In Cairo, one can see some of the characters that later appear in Air, a setting similar to that ofAlif the Unseen, and a negotiation with the hybridity of word and image itself that can be found in Ms. Marvel. Cairo has much more of a cinematic feel than Ms. Marvel that so nimbly plays with comics layout and style, no doubt due in part to the skills of artist Adrian Alphona.
And it reads as Wilson’s most unabashed embrace of Islam as the center of her narrative. The pages of Cairo may be populated with the same flavor of the beyond or bizarre — the jinns, demons, and revealed lore that imbue Alif the Unseen — but in Cairo’s case all of these otherworldly beings are compelled to be reverential to Islam. Shams – a jinn, remember – directly advocates for the Qur’an; the magical Companion Sword can only be wielded through acts of submission; and, of course, if a flying carpet has to be featured, it must be a prayer mat. Each Orientalist token is shot through with redeeming Islamicism, without, notably, being outwardly Islamist.
What readers discover by Cairo’s end is that the box, supposedly containing the powerful essence of the word East, contains nothing for those unworthy of it — the power-hungry or the aggressive.
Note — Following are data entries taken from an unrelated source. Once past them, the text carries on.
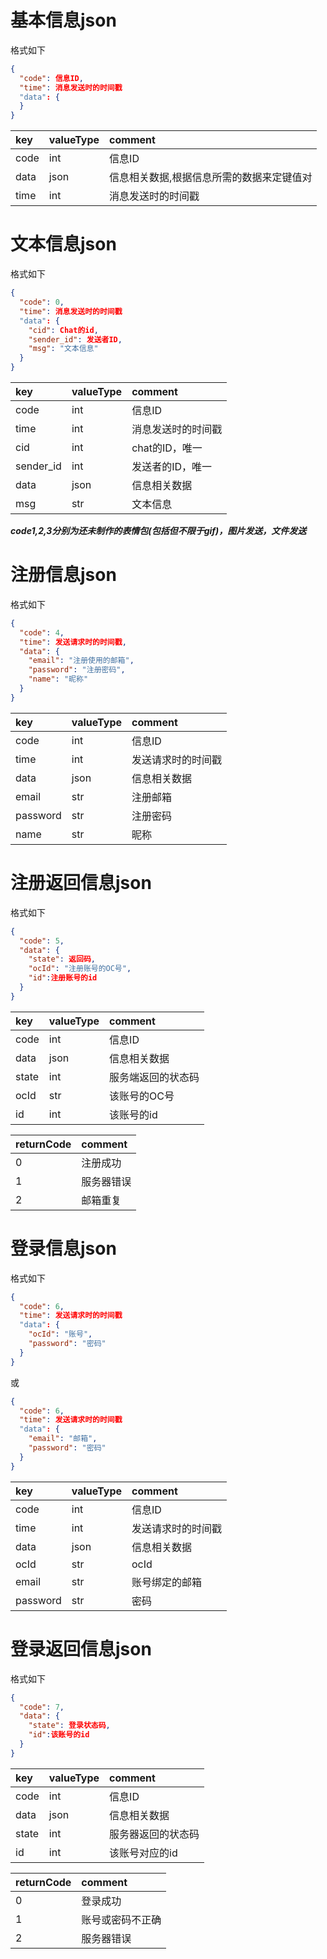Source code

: ﻿# 基本信息json

格式如下

```json
{
  "code": 信息ID,
  "time": 消息发送时的时间戳
  "data": {
  }
}
```

| key  | valueType | comment                 |
|:-----|:----------|:------------------------|
| code | int       | 信息ID                    |
| data | json      | 信息相关数据,根据信息所需的数据来定键值对   |
| time | int       | 消息发送时的时间戳               |

# 文本信息json

格式如下

```json
{
  "code": 0,
  "time": 消息发送时的时间戳
  "data": {
    "cid": Chat的id,
    "sender_id": 发送者ID,
    "msg": "文本信息"
  }
}
```

| key       | valueType | comment    |
|:----------|:----------|:-----------|
| code      | int       | 信息ID       |
| time      | int       | 消息发送时的时间戳  |
| cid       | int       | chat的ID，唯一 |
| sender_id | int       | 发送者的ID，唯一  |
| data      | json      | 信息相关数据     |
| msg       | str       | 文本信息       |

***code1,2,3分别为还未制作的表情包(包括但不限于gif)，图片发送，文件发送***

# 注册信息json

格式如下

```json
{
  "code": 4,
  "time": 发送请求时的时间戳,
  "data": {
    "email": "注册使用的邮箱",
    "password": "注册密码",
    "name": "昵称"
  }
}
```

| key      | valueType | comment   |
|:---------|:----------|:----------|
| code     | int       | 信息ID      |
| time     | int       | 发送请求时的时间戳 |
| data     | json      | 信息相关数据    |
| email     | str       | 注册邮箱      |
| password | str       | 注册密码      |
| name     | str       | 昵称        |

# 注册返回信息json

格式如下

```json
{
  "code": 5,
  "data": {
    "state": 返回码,
    "ocId": "注册账号的OC号",
    "id":注册账号的id
  }
}
```

| key   | valueType | comment   |
|:------|:----------|:----------|
| code  | int       | 信息ID      |
| data  | json      | 信息相关数据    |
| state | int       | 服务端返回的状态码 |
| ocId  | str       | 该账号的OC号   |
| id    | int       | 该账号的id    |

| returnCode | comment |
|:-----------|:--------|
| 0          | 注册成功    |
| 1          | 服务器错误   |
| 2          | 邮箱重复    |

# 登录信息json

格式如下

```json
{
  "code": 6,
  "time": 发送请求时的时间戳
  "data": {
    "ocId": "账号",
    "password": "密码"
  }
}
```
或
```json
{
  "code": 6,
  "time": 发送请求时的时间戳
  "data": {
    "email": "邮箱",
    "password": "密码"
  }
}
```

| key      | valueType | comment   |
|:---------|:----------|:----------|
| code     | int       | 信息ID      |
| time     | int       | 发送请求时的时间戳 |
| data     | json      | 信息相关数据    |
| ocId     | str       | ocId      |
| email    | str       | 账号绑定的邮箱   |
| password | str       | 密码        |

# 登录返回信息json

格式如下

```json
{
  "code": 7,
  "data": {
    "state": 登录状态码,
    "id":该账号的id
  }
}
```

| key   | valueType | comment   |
|:------|:----------|:----------|
| code  | int       | 信息ID      |
| data  | json      | 信息相关数据    |
| state | int       | 服务器返回的状态码 |
| id    | int       | 该账号对应的id  |

| returnCode | comment  |
|:-----------|:---------|
| 0          | 登录成功     |
| 1          | 账号或密码不正确 |
| 2          | 服务器错误    |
“This is the word East in the divine language of absence. It means whatever those to whom the box is given wish it to mean. For three hundred years the box belonged to people who didn’t live in the East, who judged it and sold it from far away; who feared it and diminished it,” explains Shams. “I recovered the box fifty years ago, but it’s been in danger ever since” (Wilson 137). Perhaps Wilson was at her most daring here, in her first foray into comics and before she became an industry superstar: In Shams’ mouth, she is calling for little less than for the Western colonial enterprise to be over, for 20th-century Middle Eastern hegemonies and dictatorships to be overturned, and for a return to words of truth.
“The task has passed to you,” Shams tells Shaheed as much as the reader. “Give the word back to the people who live it. Find someone who can speak it truthfully.” (137) Shaheed gives it to the able and well-named Jibreel, who shares the Arabic name of the angel Gabriel, the divine messenger of the Qur’an’s content to Muhammed. With the box in his possession, this Jibreel in Cairo promises to bring the city back to literate enlightenment by means of his own words.
Like Saladin Ahmed’s Throne of the Crescent Moon or Matt Ruff’s The Mirage, Wilson’s Cairo brings Islam from a theme or a topic of her work into its very system. In Ruff’s The Mirage, a jinn can convert to Islam and be immune from a “master’s” command. In Ahmed’s Throne of the Crescent Moon an ersatz Islam can be exerted to combat the evil, unclean, and undead.
In Cairo, unique among Wilson’s works, a return to truth, the reestablishment of too-long-corrupted word, is the point of the adventure. Air comes close, making the importance of maps, political boundaries, and personal identity the engine for the story. But only in Cairo is the power and necessity of Islam made plain – with one caution: “And, kiddo,” adds Shams, “if you love me…don’t hate the people who misused it.” (137)
Even as recognition continues to come her way and her work enters the mainstream, Wilson can still point to the independent days of Cairo to show she continues to speak truthfully. Like Alif, she has been striving to function both ‘all in and all out’ for some time now — and succeeding.